When most people think of buying in bulk, they think about Costco. They think about saving a handful of shekels by buying a six-litre jug of Italian salad dressing. Either that, or they think about buying enough AA batteries to the point that there’s not enough room for the butter on the upper inside door of the refrigerator. Buying in bulk doesn’t have to look so sloth-like anymore, and there’s a whole other side to buying in bulk that has nothing to do with 10-pound bags of Doritos.

One of the main promises of the Internet and Web-based technology was/is the ability for the collective to come together, collaborate and be more organized and efficient in how we do things … and there’s no reason why saving a few dollars shouldn’t be a part of that equation.

During the dot-com boom, there were many start-ups (that got millions of dollars in venture capital) to figure out how to find masses of people and get them interested in buying the same thing for a better price (remember websites like MobShop and Mercato?). Think about it this way: you’re looking to buy a top-of-the-line bicycle, wouldn’t it be great to find nine other people who were looking for the same brand, model and make? This way, you could approach the company and ask them if they would be interested in offering a discount for the 10 purchases? If the brand isn’t interested in your business, you can put out a message on the Internet and see which brands might be?

There were many issues with this model: It was always hard to find the right number of people to know when a company would be willing to give a discount, if the people all lived in different parts of the world, and if the shipping and duty would be different. Then there’s the small issue of letting both individuals and brands know that these platforms exist and that they should be monitoring them (remember, this was all pre-online social networking with channels like Facebook, Twitter and blogs for individuals to reach out to their social graphs).

Things have changed since the mid-’90s, and the Internet has evolved to the point where these types of transactions are a little bit more practical and realistic.

It has also been the very successful business model that has made Groupon one of the newer (and hottest) Internet darlings. The company launched in November 2008 and stays true to its ethos, which is this:

  • Each day it features something cool to do at an unbeatable price.
  • You only get it if enough people join that day … so invite your friends!
  • Check back the next day for another awesome Groupon!

How’s that for a fascinating business model? One product/service only.

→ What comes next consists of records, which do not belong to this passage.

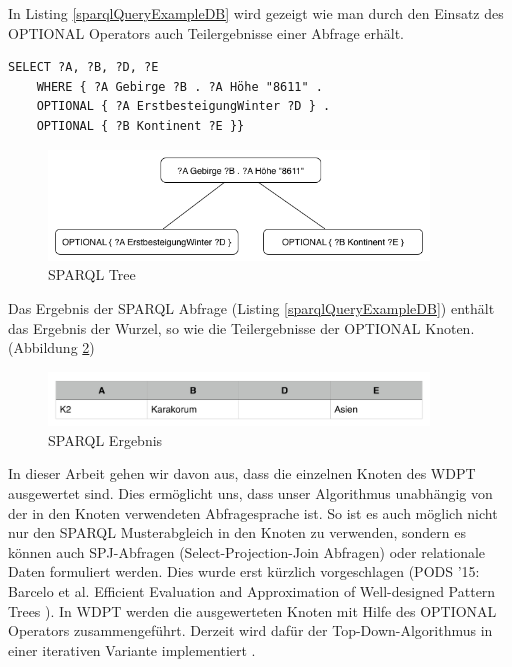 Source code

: \documentclass[draft,final]{vutinfth} %
\begin{document}
In Listing \ref{sparqlQueryExampleDB} wird gezeigt wie man durch den Einsatz des OPTIONAL Operators auch Teilergebnisse einer Abfrage erhält.

\begin{lstlisting}[float,language=Sparql,caption={SPARQL DB Beispiel},frame = single,label={sparqlQueryExampleDB}]
SELECT ?A, ?B, ?D, ?E
	WHERE { ?A Gebirge ?B . ?A Höhe "8611" . 
	OPTIONAL { ?A ErstbesteigungWinter ?D } .
	OPTIONAL { ?B Kontinent ?E }}
\end{lstlisting}

\begin{figure}[ht]
	\centering
	\includegraphics[width=0.9\textwidth]{SPARQL}
	\caption{SPARQL Tree}
	\label{sparqlTree}
\end{figure}

Das Ergebnis der SPARQL Abfrage (Listing \ref{sparqlQueryExampleDB}) enthält das Ergebnis der Wurzel, so wie die Teilergebnisse der OPTIONAL Knoten. (Abbildung \ref{sparqlErgebnis})

\begin{figure}[ht]
	\centering
	\includegraphics[width=0.9\textwidth]{sparqlErgebnis}
	\caption{SPARQL Ergebnis}
	\label{sparqlErgebnis}
\end{figure}

In dieser Arbeit gehen wir davon aus, dass die einzelnen Knoten des WDPT ausgewertet sind. Dies ermöglicht uns, dass unser Algorithmus unabhängig von der in den Knoten verwendeten Abfragesprache ist. So ist es auch möglich nicht nur den SPARQL Musterabgleich in den Knoten zu verwenden, sondern es können auch SPJ-Abfragen (Select-Projection-Join Abfragen) oder relationale Daten formuliert werden. Dies wurde erst kürzlich vorgeschlagen (PODS '15: Barcelo et al. Efficient Evaluation and Approximation of Well-designed Pattern Trees \cite{DBLP:conf/pods/BarceloPS15}). In WDPT werden die ausgewerteten Knoten mit Hilfe des OPTIONAL Operators zusammengeführt. Derzeit wird dafür der Top-Down-Algorithmus \cite{LPPS2013} in einer iterativen Variante implementiert \cite{OptMat}.
\end{document}
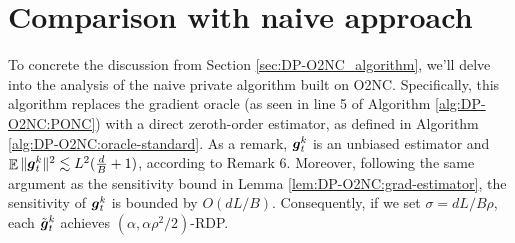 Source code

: \section{Comparison with naive approach}
\label{app:DP-O2NC:comparison}



To concrete the discussion from Section \ref{sec:DP-O2NC_algorithm}, we'll delve into the analysis of the naive private algorithm built on O2NC. Specifically, this algorithm replaces the gradient oracle (as seen in line 5 of Algorithm \ref{alg:DP-O2NC:PONC}) with a direct zeroth-order estimator, as defined in Algorithm \ref{alg:DP-O2NC:oracle-standard}. As a remark, $\vecg_t^k$ is an unbiased estimator and $\E\|\vecg_t^k\|^2 \lesssim L^2(\frac{d}{B}+1)$, according to \citep{kornowski2023algorithm} Remark 6. Moreover, following the same argument as the sensitivity bound in Lemma \ref{lem:DP-O2NC:grad-estimator}, the sensitivity of $\vecg_t^k$ is bounded by $O(dL/B)$. Consequently, if we set $\sigma=dL/B\rho$, each $\tilde\vecg_t^k$ achieves $(\alpha,\alpha\rho^2/2)$-RDP. 

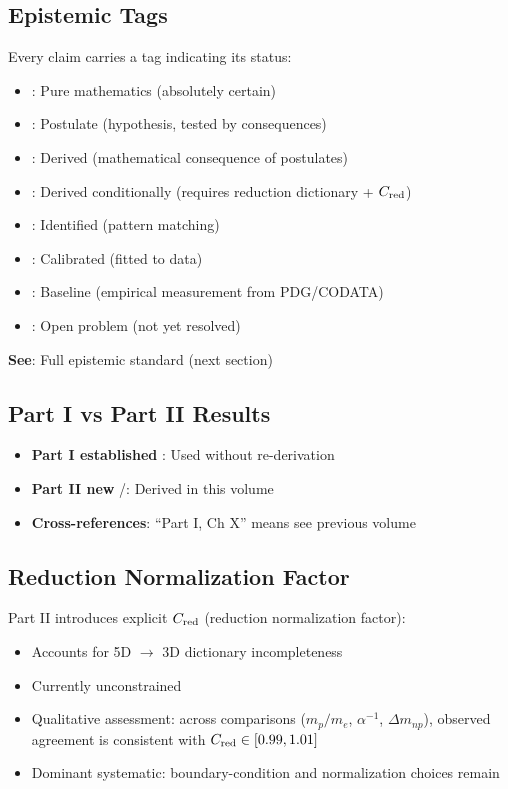 \subsection{Epistemic Tags}

Every claim carries a tag indicating its status:

\begin{itemize}
\item \tagM: Pure mathematics (absolutely certain)
\item \tagP: Postulate (hypothesis, tested by consequences)
\item \tagDer: Derived (mathematical consequence of postulates)
\item \tagDc: Derived conditionally (requires reduction dictionary + $\Cred$)
\item \tagI: Identified (pattern matching)
\item \tagCal: Calibrated (fitted to data)
\item \tagBL: Baseline (empirical measurement from PDG/CODATA)
\item \tagOpen: Open problem (not yet resolved)
\end{itemize}

\textbf{See}: Full epistemic standard (next section)

\subsection{Part I vs Part II Results}

\begin{itemize}
\item \textbf{Part I established} \tagDer: Used without re-derivation
\item \textbf{Part II new} \tagDer/\tagDc: Derived in this volume
\item \textbf{Cross-references}: ``Part I, Ch X'' means see previous volume
\end{itemize}

\subsection{Reduction Normalization Factor}

Part II introduces explicit $\Cred$ (reduction normalization factor):
\begin{itemize}
\item Accounts for 5D $\to$ 3D dictionary incompleteness
\item Currently unconstrained \tagOpen{}
\item Qualitative assessment: across comparisons ($m_p/m_e$, $\alpha^{-1}$, $\Delta m_{np}$),
      observed agreement is consistent with $\Cred \in [0.99, 1.01]$ \tagI{}
\item Dominant systematic: boundary-condition and normalization choices remain \tagOpen{}
\end{itemize}

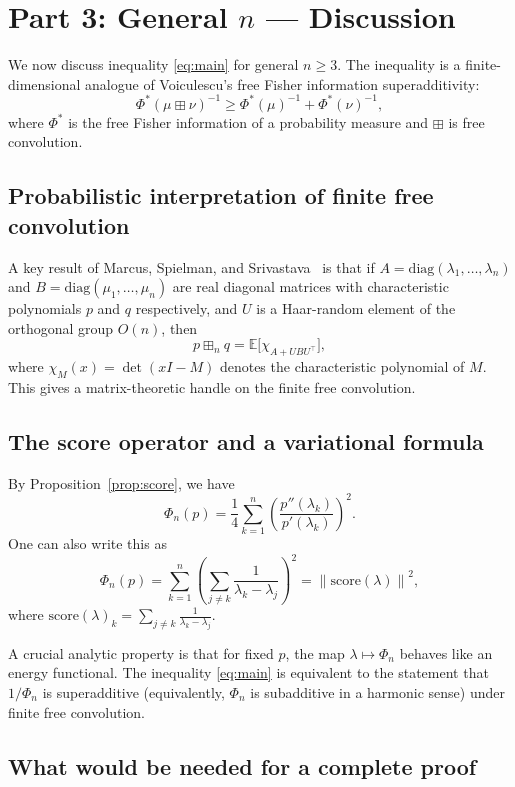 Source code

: \documentclass[12pt]{article}
\theoremstyle{definition}
\begin{document}
\section{Part 3: General $n$ — Discussion}

We now discuss inequality \eqref{eq:main} for general $n \geq 3$. The inequality is a finite-dimensional analogue of Voiculescu's free Fisher information superadditivity:
\[
\Phi^*(\mu \boxplus \nu)^{-1} \geq \Phi^*(\mu)^{-1} + \Phi^*(\nu)^{-1},
\]
where $\Phi^*$ is the free Fisher information of a probability measure and $\boxplus$ is free convolution.

\subsection{Probabilistic interpretation of finite free convolution}

A key result of Marcus, Spielman, and Srivastava~\cite{MSS15} is that if $A = \mathrm{diag}(\lambda_1, \dots, \lambda_n)$ and $B = \mathrm{diag}(\mu_1, \dots, \mu_n)$ are real diagonal matrices with characteristic polynomials $p$ and $q$ respectively, and $U$ is a Haar-random element of the orthogonal group $O(n)$, then
\[
p \boxplus_n q = \mathbb{E}\bigl[\chi_{A + UBU^\top}\bigr],
\]
where $\chi_M(x) = \det(xI - M)$ denotes the characteristic polynomial of $M$. This gives a matrix-theoretic handle on the finite free convolution.

\subsection{The score operator and a variational formula}

By Proposition~\ref{prop:score}, we have
\[
\Phi_n(p) = \frac{1}{4}\sum_{k=1}^n \left(\frac{p''(\lambda_k)}{p'(\lambda_k)}\right)^2.
\]
One can also write this as
\[
\Phi_n(p) = \sum_{k=1}^n \left(\sum_{j \neq k} \frac{1}{\lambda_k - \lambda_j}\right)^2 = \left\|\mathrm{score}(\lambda)\right\|^2,
\]
where $\mathrm{score}(\lambda)_k = \sum_{j \neq k} \frac{1}{\lambda_k - \lambda_j}$.

A crucial analytic property is that for fixed $p$, the map $\lambda \mapsto \Phi_n$ behaves like an energy functional. The inequality \eqref{eq:main} is equivalent to the statement that $1/\Phi_n$ is superadditive (equivalently, $\Phi_n$ is subadditive in a harmonic sense) under finite free convolution.

\subsection{What would be needed for a complete proof}
\end{document}
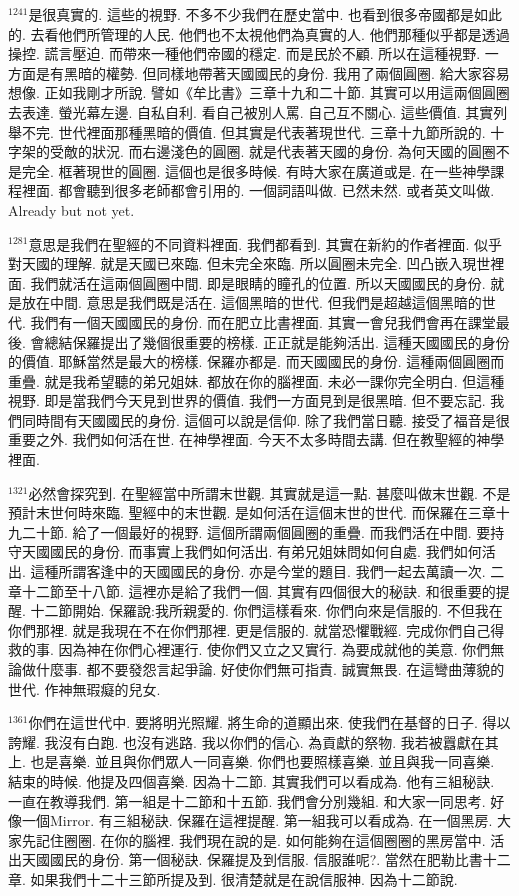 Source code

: \documentclass{book}
\begin{document}
$^{1241}$是很真實的.
這些的視野.
不多不少我們在歷史當中.
也看到很多帝國都是如此的.
去看他們所管理的人民.
他們也不太視他們為真實的人.
他們那種似乎都是透過操控.
謊言壓迫.
而帶來一種他們帝國的穩定.
而是民於不顧.
所以在這種視野.
一方面是有黑暗的權勢.
但同樣地帶著天國國民的身份.
我用了兩個圓圈.
給大家容易想像.
正如我剛才所說.
譬如《牟比書》三章十九和二十節.
其實可以用這兩個圓圈去表達.
螢光幕左邊.
自私自利.
看自己被別人罵.
自己互不關心.
這些價值.
其實列舉不完.
世代裡面那種黑暗的價值.
但其實是代表著現世代.
三章十九節所說的.
十字架的受敵的狀況.
而右邊淺色的圓圈.
就是代表著天國的身份.
為何天國的圓圈不是完全.
框著現世的圓圈.
這個也是很多時候.
有時大家在廣道或是.
在一些神學課程裡面.
都會聽到很多老師都會引用的.
一個詞語叫做.
已然未然.
或者英文叫做.
Already but not yet.

$^{1281}$意思是我們在聖經的不同資料裡面.
我們都看到.
其實在新約的作者裡面.
似乎對天國的理解.
就是天國已來臨.
但未完全來臨.
所以圓圈未完全.
凹凸嵌入現世裡面.
我們就活在這兩個圓圈中間.
即是眼睛的瞳孔的位置.
所以天國國民的身份.
就是放在中間.
意思是我們既是活在.
這個黑暗的世代.
但我們是超越這個黑暗的世代.
我們有一個天國國民的身份.
而在肥立比書裡面.
其實一會兒我們會再在課堂最後.
會總結保羅提出了幾個很重要的榜樣.
正正就是能夠活出.
這種天國國民的身份的價值.
耶穌當然是最大的榜樣.
保羅亦都是.
而天國國民的身份.
這種兩個圓圈而重疊.
就是我希望聽的弟兄姐妹.
都放在你的腦裡面.
未必一課你完全明白.
但這種視野.
即是當我們今天見到世界的價值.
我們一方面見到是很黑暗.
但不要忘記.
我們同時間有天國國民的身份.
這個可以說是信仰.
除了我們當日聽.
接受了福音是很重要之外.
我們如何活在世.
在神學裡面.
今天不太多時間去講.
但在教聖經的神學裡面.

$^{1321}$必然會探究到.
在聖經當中所謂末世觀.
其實就是這一點.
甚麼叫做末世觀.
不是預計末世何時來臨.
聖經中的末世觀.
是如何活在這個末世的世代.
而保羅在三章十九二十節.
給了一個最好的視野.
這個所謂兩個圓圈的重疊.
而我們活在中間.
要持守天國國民的身份.
而事實上我們如何活出.
有弟兄姐妹問如何自處.
我們如何活出.
這種所謂客逢中的天國國民的身份.
亦是今堂的題目.
我們一起去萬讀一次.
二章十二節至十八節.
這裡亦是給了我們一個.
其實有四個很大的秘訣.
和很重要的提醒.
十二節開始.
保羅說:我所親愛的.
你們這樣看來.
你們向來是信服的.
不但我在你們那裡.
就是我現在不在你們那裡.
更是信服的.
就當恐懼戰經.
完成你們自己得救的事.
因為神在你們心裡運行.
使你們又立之又實行.
為要成就他的美意.
你們無論做什麼事.
都不要發怨言起爭論.
好使你們無可指責.
誠實無畏.
在這彎曲薄貌的世代.
作神無瑕癡的兒女.

$^{1361}$你們在這世代中.
要將明光照耀.
將生命的道顯出來.
使我們在基督的日子.
得以誇耀.
我沒有白跑.
也沒有逃路.
我以你們的信心.
為貢獻的祭物.
我若被囂獻在其上.
也是喜樂.
並且與你們眾人一同喜樂.
你們也要照樣喜樂.
並且與我一同喜樂.
結束的時候.
他提及四個喜樂.
因為十二節.
其實我們可以看成為.
他有三組秘訣.
一直在教導我們.
第一組是十二節和十五節.
我們會分別幾組.
和大家一同思考.
好像一個Mirror.
有三組秘訣.
保羅在這裡提醒.
第一組我可以看成為.
在一個黑房.
大家先記住圈圈.
在你的腦裡.
我們現在說的是.
如何能夠在這個圈圈的黑房當中.
活出天國國民的身份.
第一個秘訣.
保羅提及到信服.
信服誰呢?.
當然在肥勒比書十二章.
如果我們十二十三節所提及到.
很清楚就是在說信服神.
因為十二節說.
\end{document}

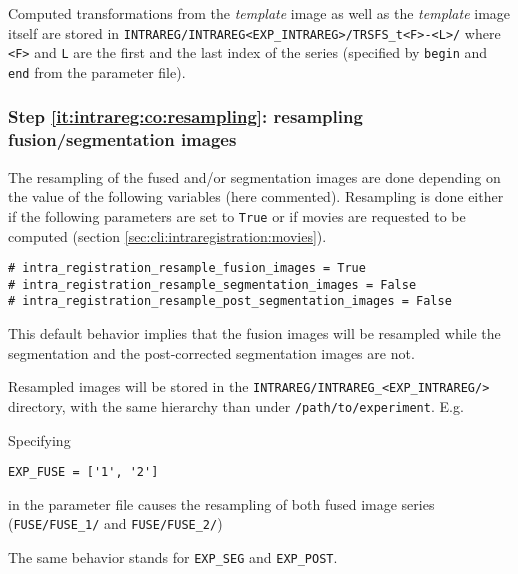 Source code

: Computed transformations from the \textit{template} image as well as the \textit{template} image itself are stored in \verb|INTRAREG/INTRAREG<EXP_INTRAREG>/TRSFS_t<F>-<L>/| where \verb|<F>| and \verb|L| are the first and the last index of the series (specified by \verb|begin| and \verb|end| from the parameter file).


\subsubsection{Step \ref{it:intrareg:co:resampling}: resampling fusion/segmentation images}
\label{sec:cli:intraregistration:resampling}

The resampling of the fused and/or segmentation images are done
depending on the value of the following variables (here commented). Resampling is done
either if the following parameters are set to \verb|True| or if movies
are requested to be computed (section \ref{sec:cli:intraregistration:movies}).
\begin{verbatim}
# intra_registration_resample_fusion_images = True
# intra_registration_resample_segmentation_images = False
# intra_registration_resample_post_segmentation_images = False
\end{verbatim}
This default behavior implies that the fusion images will be resampled
while the segmentation and the post-corrected segmentation images are not.


Resampled images will be stored in the
\texttt{INTRAREG/INTRAREG\_<EXP\_INTRAREG/>} directory, with the same
hierarchy than under \texttt{/path/to/experiment}. E.g. 

\mbox{}
\mbox{}

Specifying
\begin{verbatim}
EXP_FUSE = ['1', '2']
\end{verbatim}
in the parameter file causes the resampling of both fused image series
(\texttt{FUSE/FUSE\_1/} and \texttt{FUSE/FUSE\_2/})

\mbox{}
\mbox{}

The same behavior stands for \texttt{EXP\_SEG} and  \texttt{EXP\_POST}.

There is no catalogue. They are no product skus to deal with it. It is something that Groupon, personally, does not hold inventory on. It is driven, entirely, by the consumers’ desire to buy and get their friends to buy along with them. The biggest difference in the Groupon model (and this is the key part) is that the website is offered in a variety of cities across the United States and Canada). It is location-specific and not open to anyone, anywhere online.

That is where the new Internet is able to beat the old Internet.

We now have more than enough people online (approaching the 2-billion mark) and many of them are actively looking for products and services at the local level (just ask the Yellow Pages Group). If that doesn’t sound like a big deal to you, check out this quote from an April 12, 2010, news item on TechCrunch (Groupon Raises Huge New Round at $1.2 Billion Valuation): "Fast-growing Groupon, fresh off a $30-million round of financing that valued the company at around $250 million, is back raising new money. They have closed or are in the process of closing new venture money at a $1.2-billion valuation, say multiple sources (one source says that’s not exactly correct, but close). … The site has accumulated 3 million subscribers and currently manages roughly 40 markets. Three million ‘groupons’ have been purchased since November 2008, says the company."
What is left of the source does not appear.